It is almost a thing of myth and wonder - where do clergy go on Easter Monday and Boxing Day, whence they do not return for a week?
For it is a fact beyond doubt, Gentle Reader, that they do indeed disappear. Like the dolphins and the bees, the unicorns or Tolkien's elves, they depart from sight if not from mind - but where to?
I remember a Dave Walker cartoon, long and merry ago, that showed a bunker under the Parochial House, manse or vicarage, where the vicar hid on days off. And certainly among those clergy who won't brazen it out and just admit they never really take their days off, off, there is a group that will pull the blinds down and watch Jeremy Kyle with the headphones on (the clergy, not Jeremy Kyle, with the headphones).
But a full week of skulking in such a manner would surely try the souls of the hardiest of sabbath-needing clergyfolk. And so they do have to go away. And yet, like Santa, nobody ever sees them come or go for their weeks off after Easter and Xmas.
This is because, within every clergy house, there is a clergy wardrobe. And within the wardrobe there is a portal to a wormhole in space. And that wormhole leads to the island of Sans Surplice.
And what a place is Sans Surplice. The Moltmann bird gaily shows off its plumage as it sits among the swaying arms of the Brueggemann Tree. The tides are always gentle, as the Sea of Sermons washes up the Platitudinous Beach (although skinny-dipping has been disallowed since the introduction of female clergy). It is a place where no phone rings, no emails can be received, no door can be banged at six in the morning by a parishioner concerned that s/he does not understand the fourth of the 39 Articles or has not read all of Wesley's sermons. A member of the clergy can relax, knowing that no constraints will be made on her/his time; that there are no assemblies full of children who are practising for the London 2018 Riots, that there are no minutes to approve or people with slight coughs wondering why they've not received a visit yet. They can take it easy, flying their favourite theological kite or maybe going for a spin on their Pastoral Cycle.

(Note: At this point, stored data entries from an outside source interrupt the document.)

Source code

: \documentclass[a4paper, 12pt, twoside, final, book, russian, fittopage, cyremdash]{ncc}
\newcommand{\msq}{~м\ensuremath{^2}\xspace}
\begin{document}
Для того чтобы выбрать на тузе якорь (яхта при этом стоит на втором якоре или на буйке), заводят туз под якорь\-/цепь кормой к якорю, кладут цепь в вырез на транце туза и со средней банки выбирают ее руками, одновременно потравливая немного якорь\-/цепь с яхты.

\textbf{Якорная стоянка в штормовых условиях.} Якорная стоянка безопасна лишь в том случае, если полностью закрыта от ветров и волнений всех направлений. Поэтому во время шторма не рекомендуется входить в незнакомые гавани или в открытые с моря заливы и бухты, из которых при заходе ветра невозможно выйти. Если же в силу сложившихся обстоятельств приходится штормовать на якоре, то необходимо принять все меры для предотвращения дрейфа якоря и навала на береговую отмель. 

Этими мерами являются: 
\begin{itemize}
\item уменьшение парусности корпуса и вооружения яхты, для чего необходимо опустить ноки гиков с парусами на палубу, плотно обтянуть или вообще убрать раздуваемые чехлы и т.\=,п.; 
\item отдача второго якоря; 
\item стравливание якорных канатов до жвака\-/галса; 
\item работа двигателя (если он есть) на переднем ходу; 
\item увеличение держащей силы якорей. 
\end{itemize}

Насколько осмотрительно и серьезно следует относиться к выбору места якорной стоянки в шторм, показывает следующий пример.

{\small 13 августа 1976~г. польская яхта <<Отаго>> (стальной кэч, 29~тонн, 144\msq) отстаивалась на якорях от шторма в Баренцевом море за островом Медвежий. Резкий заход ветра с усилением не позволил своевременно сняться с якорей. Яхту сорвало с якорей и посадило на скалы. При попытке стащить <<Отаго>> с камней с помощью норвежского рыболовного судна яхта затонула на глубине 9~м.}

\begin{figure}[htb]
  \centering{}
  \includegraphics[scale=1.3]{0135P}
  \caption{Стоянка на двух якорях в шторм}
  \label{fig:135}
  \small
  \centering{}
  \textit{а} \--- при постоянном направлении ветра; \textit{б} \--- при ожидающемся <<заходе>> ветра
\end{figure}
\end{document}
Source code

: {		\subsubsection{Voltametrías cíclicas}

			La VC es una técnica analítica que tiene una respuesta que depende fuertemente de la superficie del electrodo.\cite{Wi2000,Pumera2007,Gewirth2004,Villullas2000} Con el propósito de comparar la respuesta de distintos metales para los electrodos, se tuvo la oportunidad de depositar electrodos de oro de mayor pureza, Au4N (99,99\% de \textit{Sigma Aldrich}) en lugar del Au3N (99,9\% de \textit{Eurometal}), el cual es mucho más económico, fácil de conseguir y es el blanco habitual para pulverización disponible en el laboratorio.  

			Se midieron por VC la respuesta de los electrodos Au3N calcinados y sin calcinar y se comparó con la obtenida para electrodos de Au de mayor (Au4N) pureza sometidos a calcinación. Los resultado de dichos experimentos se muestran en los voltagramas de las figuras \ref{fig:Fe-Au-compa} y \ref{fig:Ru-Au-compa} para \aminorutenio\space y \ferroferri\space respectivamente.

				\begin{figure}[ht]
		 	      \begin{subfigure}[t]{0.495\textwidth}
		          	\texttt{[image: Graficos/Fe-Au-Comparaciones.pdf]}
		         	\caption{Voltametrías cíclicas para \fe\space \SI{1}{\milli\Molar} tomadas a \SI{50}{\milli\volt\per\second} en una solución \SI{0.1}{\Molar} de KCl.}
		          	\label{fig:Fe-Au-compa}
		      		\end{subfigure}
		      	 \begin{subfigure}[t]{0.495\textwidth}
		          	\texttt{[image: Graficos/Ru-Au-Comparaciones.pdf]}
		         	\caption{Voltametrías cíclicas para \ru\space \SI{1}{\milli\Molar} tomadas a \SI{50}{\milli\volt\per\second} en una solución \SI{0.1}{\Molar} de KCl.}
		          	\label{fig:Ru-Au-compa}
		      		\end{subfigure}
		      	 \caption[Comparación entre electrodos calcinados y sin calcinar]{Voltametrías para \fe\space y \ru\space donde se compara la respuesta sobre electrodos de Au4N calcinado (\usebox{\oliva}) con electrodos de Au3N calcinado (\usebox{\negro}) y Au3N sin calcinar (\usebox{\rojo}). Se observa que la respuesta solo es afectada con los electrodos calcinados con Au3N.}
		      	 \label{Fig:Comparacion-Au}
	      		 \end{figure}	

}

Most clergy last about half a day. Then they're back through the wormhole, in the front room with the curtains closed, checking their emails and going through the answerphone messages. But they're ever so pleased to have had the break. Recharges the batteries a treat, does the island of Sans Surplice.
I once encountered a Vicar on a break from Ministry. He had disguised himself as a Bishop, and everybody knew that he was doing nothing, so left him alone.